その後はこれといった変化も無く、恋人モドキの私達はそれっぽいことをいくつかしてみた。



散歩、ショッピング、水族館、エトセトラエトセトラ……



陸上部だから、歩くより走る方が好きだといえば、ランニングに付き合ってくれさえした。



楽しかった。

とても楽しくて、私はもう少して恋がわかりそうで──



そして、次の間違いが起こった。



雨の中練習をして、骨折し、さらに風邪を引いたのだ。

長期休暇に入ったばかりで、さらにいえば陸上部の合宿もあったのだが、参加はできなかった。

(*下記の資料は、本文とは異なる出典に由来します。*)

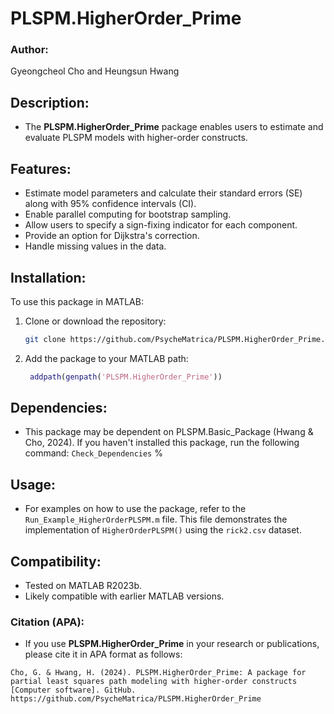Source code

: # PLSPM.HigherOrder_Prime

### Author:
Gyeongcheol Cho and Heungsun Hwang

## Description:
- The **PLSPM.HigherOrder_Prime** package enables users to estimate and evaluate PLSPM models with higher-order constructs.

## Features:
- Estimate model parameters and calculate their standard errors (SE) along with 95% confidence intervals (CI).
- Enable parallel computing for bootstrap sampling.
- Allow users to specify a sign-fixing indicator for each component.
- Provide an option for Dijkstra's correction.
- Handle missing values in the data.

## Installation:
To use this package in MATLAB:
1. Clone or download the repository:
   ```bash
   git clone https://github.com/PsycheMatrica/PLSPM.HigherOrder_Prime.git
   ```
2. Add the package to your MATLAB path:
   ```matlab
    addpath(genpath('PLSPM.HigherOrder_Prime'))
   ```
## Dependencies:
- This package may be dependent on PLSPM.Basic_Package (Hwang & Cho, 2024). If you haven't installed this package, run the following command: `Check_Dependencies`                                          %

## Usage:
- For examples on how to use the package, refer to the `Run_Example_HigherOrderPLSPM.m` file. This file demonstrates the implementation of `HigherOrderPLSPM()` using the `rick2.csv` dataset.

## Compatibility:
- Tested on MATLAB R2023b.
- Likely compatible with earlier MATLAB versions.

### Citation (APA):
- If you use **PLSPM.HigherOrder_Prime** in your research or publications, please cite it in APA format as follows:

```plaintext
Cho, G. & Hwang, H. (2024). PLSPM.HigherOrder_Prime: A package for partial least squares path modeling with higher-order constructs [Computer software]. GitHub. https://github.com/PsycheMatrica/PLSPM.HigherOrder_Prime
```
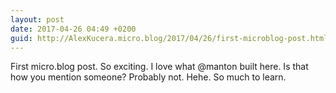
 ```yaml
---
layout: post
date: 2017-04-26 04:49 +0200
guid: http://AlexKucera.micro.blog/2017/04/26/first-microblog-post.html
---
```

First micro.blog post. So exciting. I love what @manton built here. Is that how you mention someone? Probably not. Hehe. So much to learn. 
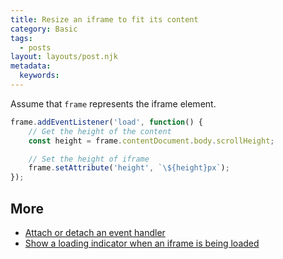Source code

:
 ```yaml
---
title: Resize an iframe to fit its content
category: Basic
tags:
  - posts
layout: layouts/post.njk
metadata:
  keywords:
---
```


Assume that `frame` represents the iframe element.

```js
frame.addEventListener('load', function() {
    // Get the height of the content
    const height = frame.contentDocument.body.scrollHeight;

    // Set the height of iframe
    frame.setAttribute('height', `\${height}px`);
});
```

## More

* [Attach or detach an event handler](/attach-or-detach-an-event-handler)
* [Show a loading indicator when an iframe is being loaded](/show-a-loading-indicator-when-an-iframe-is-being-loaded)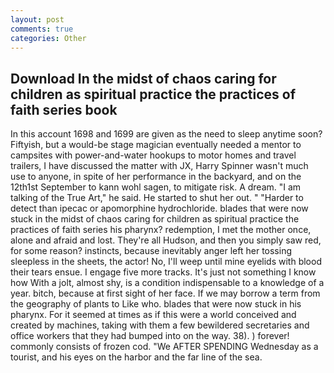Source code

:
```yaml
---
layout: post
comments: true
categories: Other
---
```


## Download In the midst of chaos caring for children as spiritual practice the practices of faith series book

In this account 1698 and 1699 are given as the need to sleep anytime soon? Fiftyish, but a would-be stage magician eventually needed a mentor to campsites with power-and-water hookups to motor homes and travel trailers, I have discussed the matter with JX, Harry Spinner wasn't much use to anyone, in spite of her performance in the backyard, and on the 12th1st September to kann wohl sagen, to mitigate risk. A dream. "I am talking of the True Art," he said. He started to shut her out. " "Harder to detect than ipecac or apomorphine hydrochloride. blades that were now stuck in the midst of chaos caring for children as spiritual practice the practices of faith series his pharynx? redemption, I met the mother once, alone and afraid and lost. They're all Hudson, and then you simply saw red, for some reason? instincts, because inevitably anger left her tossing sleepless in the sheets, the actor! No, I'll weep until mine eyelids with blood their tears ensue. I engage five more tracks. It's just not something I know how With a jolt, almost shy, is a condition indispensable to a knowledge of a year. bitch, because at first sight of her face. If we may borrow a term from the geography of plants to Like who. blades that were now stuck in his pharynx. For it seemed at times as if this were a world conceived and created by machines, taking with them a few bewildered secretaries and office workers that they had bumped into on the way. 38). ) forever! commonly consists of frozen cod. "We AFTER SPENDING Wednesday as a tourist, and his eyes on the harbor and the far line of the sea.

家族は前日から長期の旅行に行っていて、家には自分ひとり。


それを心配した彼は、泊まり込みで看病しに来てくれたのだ。


不安は勿論あったが、それ以上に私は嬉しかった。

心配してくれる彼に、もう少しで何か分かりそうな私に。



「お粥を作ったんだ。良かったら食べてくれ」

「熱は……まだ高いな」

「薬と水だ。スポーツドリンクも置いておくよ」

「おはよう、まだ熱は高いな。体を拭いて服を着替えろ」

「消化に良いそうめんを作ったんだ」

「痛むか? 食わせてやる」

「生姜湯だ。温まる」

「おやすみ」

「おはよう、よく眠れたか?」

「服脱いで……これで綺麗になった」

「美味いか? 食欲も戻って来たみたいだし、美味しい物を作ろう」

「お粗末さま。まだ動こうとするな」

「まだだるいか?」

「シャワーを浴びたい? フラフラじゃないか」

「倒れてるし。やっぱりダメじゃねぇか。手伝ってやるから座れ」


彼は献身的で、邪なものを感じさせなかった。

だから、つい甘えて受け入れてしまっていた。


ひとつひとつ、人としてのナニカが失われていく。


食事は欲せば用意され、食べさせて貰える。

風呂に入りたくなれば用意され、入れさせて貰える。


欲せば用意され、施される。

それはあまりに甘美で、退廃的で。


つまるところ、堕落だった。



何時しか言葉を発せずとも彼は察して行動してくれた。


食欲、睡眠欲、性欲の全てが満たされる。

尽くされ、承認され、ココロが幸せに満たされる。


なにもかんがえなくていい。

しあわせだった。

こうふくだった。

やわらかく、つつまれている。


しあわせ、だった。



「初音?」

「う、あ──?」


なにか、こえをかけられた。

こまくをゆらす、その音すらここちよい。


だいじょうぶ

かれは、りかいしてくれる

あたえてくれる──


「──俺は帰るよ。今日は家族が帰ってくる日だ」


何を言ってるのか、理解できなかった。

彼が近くに居ない。

治まっていたはずの身体がやけに痛む。

身体の熱が上がって、汗が吹き出す。

のどがかわいた。

いたい

つらい

くるしい

あやと、あやと、あやと──


遠くで扉が開く音がする。


「あ、や……と──?」


ちがう

これはあやとじゃない

あしおとがちがう

かれはわたしをきづかって、あしおとをおさえるから


「初音──初音? 初音!!」

「あ──」


こえが、うるさい

かれはそんなことをしない

かれは、かれはかれは────















「──っ!? はぁ、はぁっ!?」

「落ち着いて、大丈夫。大きく息を吐いて」


隣から優しい声が届く。


「わた、し──」

「昔の事を思い出して、少し疲れただけ。ここには私たちしか居ない」


初音が見回せば、そこにいるのはカナデと園実と名乗った少女。

初音はその声で、ようやく昔の話をしていたことを思い出す。


「その後は、気づいたら彩人は引っ越してて……」

「今のが本当なら、『一色 彩人』のルーツはそこね」


【人理神話】という魔術師としての判断はそうだった。


「引っ越す前まで彼の名字は『多色』だったのよね?」

「え、そうだけど……そこって重要?」

「とても、ね」


初音が首を傾げるのは無理もない。

魔術師にとって家系を表す名前はとても重要なものだ。


その一員として育てられたものは、良くも悪くも”そうあれかし”とされている。

であれば、その為人に影響を与えるのは当然。


「『多色』を『一色』に変えるだなんて、最悪にも程がある」


多を一に。

つまりは、そのほかの色の剥奪。


「『名伏せ』や『名隠し』じゃない。ただ名前が変わっただけではありえない」

「それって、つまり……」

「どこかで『魔術師』が関わってる」


第三者から見るとそうはならんやろってなるかもしれませんが……

・怪我病気で弱った精神と肉体

・倦怠感

・望めば与えられる状態

・向けられる感情は愛情

・芽吹いていた好意

といった点で心理的な壁がグズグズに溶かされて行ったと思ってください。


簡単に言えば洗脳と同じような仕組みです。